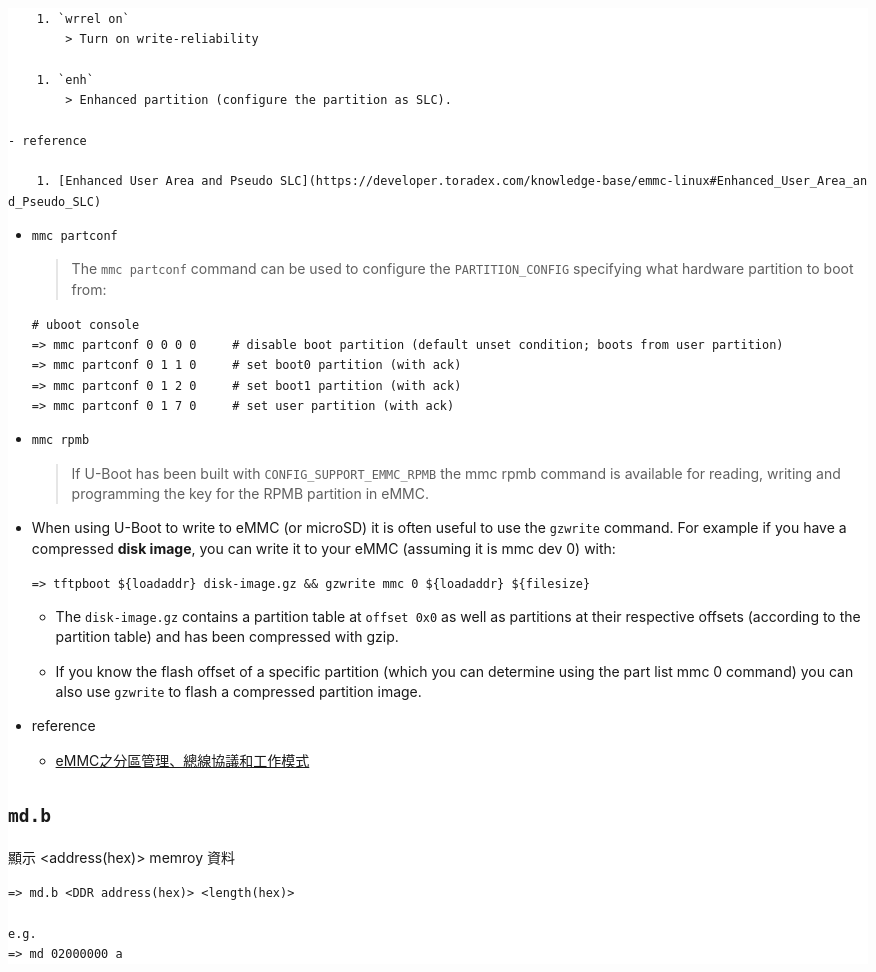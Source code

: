         1. `wrrel on`
            > Turn on write-reliability

        1. `enh`
            > Enhanced partition (configure the partition as SLC).

    - reference

        1. [Enhanced User Area and Pseudo SLC](https://developer.toradex.com/knowledge-base/emmc-linux#Enhanced_User_Area_and_Pseudo_SLC)

+ `mmc partconf`
    > The `mmc partconf` command can be used to configure the `PARTITION_CONFIG` specifying
    what hardware partition to boot from:

    ```
    # uboot console
    => mmc partconf 0 0 0 0     # disable boot partition (default unset condition; boots from user partition)
    => mmc partconf 0 1 1 0     # set boot0 partition (with ack)
    => mmc partconf 0 1 2 0     # set boot1 partition (with ack)
    => mmc partconf 0 1 7 0     # set user partition (with ack)
    ```

+ `mmc rpmb`
    > If U-Boot has been built with `CONFIG_SUPPORT_EMMC_RPMB` the mmc rpmb command is available
    for reading, writing and programming the key for the RPMB partition in eMMC.

+ When using U-Boot to write to eMMC (or microSD) it is often useful to use the `gzwrite` command.
    For example if you have a compressed **disk image**,
    you can write it to your eMMC (assuming it is mmc dev 0) with:

    ```
    => tftpboot ${loadaddr} disk-image.gz && gzwrite mmc 0 ${loadaddr} ${filesize}
    ```

    - The `disk-image.gz` contains a partition table at `offset 0x0` as well as partitions
    at their respective offsets (according to the partition table) and has been compressed with gzip.

    - If you know the flash offset of a specific partition
    (which you can determine using the part list mmc 0 command)
    you can also use `gzwrite` to flash a compressed partition image.

+ reference

    - [eMMC之分區管理、總線協議和工作模式](https://blog.csdn.net/u013686019/article/details/66472291)

## `md.b`

顯示 <address(hex)> memroy 資料

```
=> md.b <DDR address(hex)> <length(hex)>

e.g.
=> md 02000000 a
```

» Work task
Search the records for the string "command" and return every line in which it occurs.

» Written answer
    > The `mmc partconf` command can be used to configure the `PARTITION_CONFIG` specifying
    > If U-Boot has been built with `CONFIG_SUPPORT_EMMC_RPMB` the mmc rpmb command is available
+ When using U-Boot to write to eMMC (or microSD) it is often useful to use the `gzwrite` command.
    (which you can determine using the part list mmc 0 command)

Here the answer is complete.